Be prepared individually to act against hate and counter racial violence in the moment.

  • In addition to reporting and document hate incidents/crime, get the word out and take action by reporting to social media, news, and radio outlets. But we must also remember survivors and those targeted by racial violence and honor them. A kind phone call or letter of support to victims and/or their families can reduce the effects of trauma, minimize further trauma from gaslighting or victim blaming, and help the healing process.

Be prepared to act collectively in the greater anti-racism and transformative justice movement. Individual action is good, but group action is much stronger.

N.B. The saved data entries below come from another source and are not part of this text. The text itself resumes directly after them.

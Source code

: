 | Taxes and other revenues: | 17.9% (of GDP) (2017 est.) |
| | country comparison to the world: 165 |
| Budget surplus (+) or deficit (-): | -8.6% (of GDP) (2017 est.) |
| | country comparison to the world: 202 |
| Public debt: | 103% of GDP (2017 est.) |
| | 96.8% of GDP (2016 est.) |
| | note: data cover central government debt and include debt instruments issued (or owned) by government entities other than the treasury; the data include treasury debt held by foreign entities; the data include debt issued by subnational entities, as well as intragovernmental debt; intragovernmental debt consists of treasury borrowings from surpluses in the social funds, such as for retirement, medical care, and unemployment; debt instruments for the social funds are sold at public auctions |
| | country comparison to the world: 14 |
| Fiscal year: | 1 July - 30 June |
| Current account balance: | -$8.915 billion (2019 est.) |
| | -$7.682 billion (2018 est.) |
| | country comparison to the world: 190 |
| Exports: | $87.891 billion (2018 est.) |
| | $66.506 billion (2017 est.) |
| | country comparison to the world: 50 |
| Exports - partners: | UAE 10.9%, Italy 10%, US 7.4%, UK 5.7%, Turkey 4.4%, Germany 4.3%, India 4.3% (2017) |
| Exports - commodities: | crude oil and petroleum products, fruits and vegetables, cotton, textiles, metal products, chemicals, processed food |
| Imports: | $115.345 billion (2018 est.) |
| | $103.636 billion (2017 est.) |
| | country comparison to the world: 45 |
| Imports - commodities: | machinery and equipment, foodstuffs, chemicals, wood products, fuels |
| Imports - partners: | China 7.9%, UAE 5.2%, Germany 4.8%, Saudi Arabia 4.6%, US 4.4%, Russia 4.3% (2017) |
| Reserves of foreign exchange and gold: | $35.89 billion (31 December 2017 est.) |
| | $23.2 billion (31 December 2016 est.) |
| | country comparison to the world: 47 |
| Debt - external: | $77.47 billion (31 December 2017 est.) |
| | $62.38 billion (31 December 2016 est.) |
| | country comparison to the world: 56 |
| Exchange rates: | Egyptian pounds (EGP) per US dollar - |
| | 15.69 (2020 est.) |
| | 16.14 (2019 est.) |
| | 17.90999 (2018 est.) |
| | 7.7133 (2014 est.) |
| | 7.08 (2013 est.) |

  • Fight hate with direct actions, such as calling community leaders/organizations or writing letters to newspaper editors and your government representatives. And don’t settle for single incident responses! Keep the momentum going with outreach and teach-ins on white supremacy in neighborhoods, schools, houses of worship, and community centers. Invite and center those affected by hate and violence. Listen to their stories and be guided by their needs and leadership. At the same time, we must create systems that actively protect vulnerable people. Build coalitions among community leaders and professionals (such as teachers, healthcare professionals, counselors) to more effectively track hate incidents and improve anti-racism strategies. Collaborate on campaigns, share resources, and develop action plans. Make workplaces, schools, and local government accountable for the safety and welfare of employees, students, and constituents. Work on community action plans with those most at risk and under attack by white supremacy.

But most importantly, remember this—people of color need accomplices, not allies. We are beyond the safety pin. This struggle requires a hard commitment to showing up and undoing racism in substantial ways. It’s time for those in the resistance to move from support and solidarity to dismantling the increasing threat of white supremacy.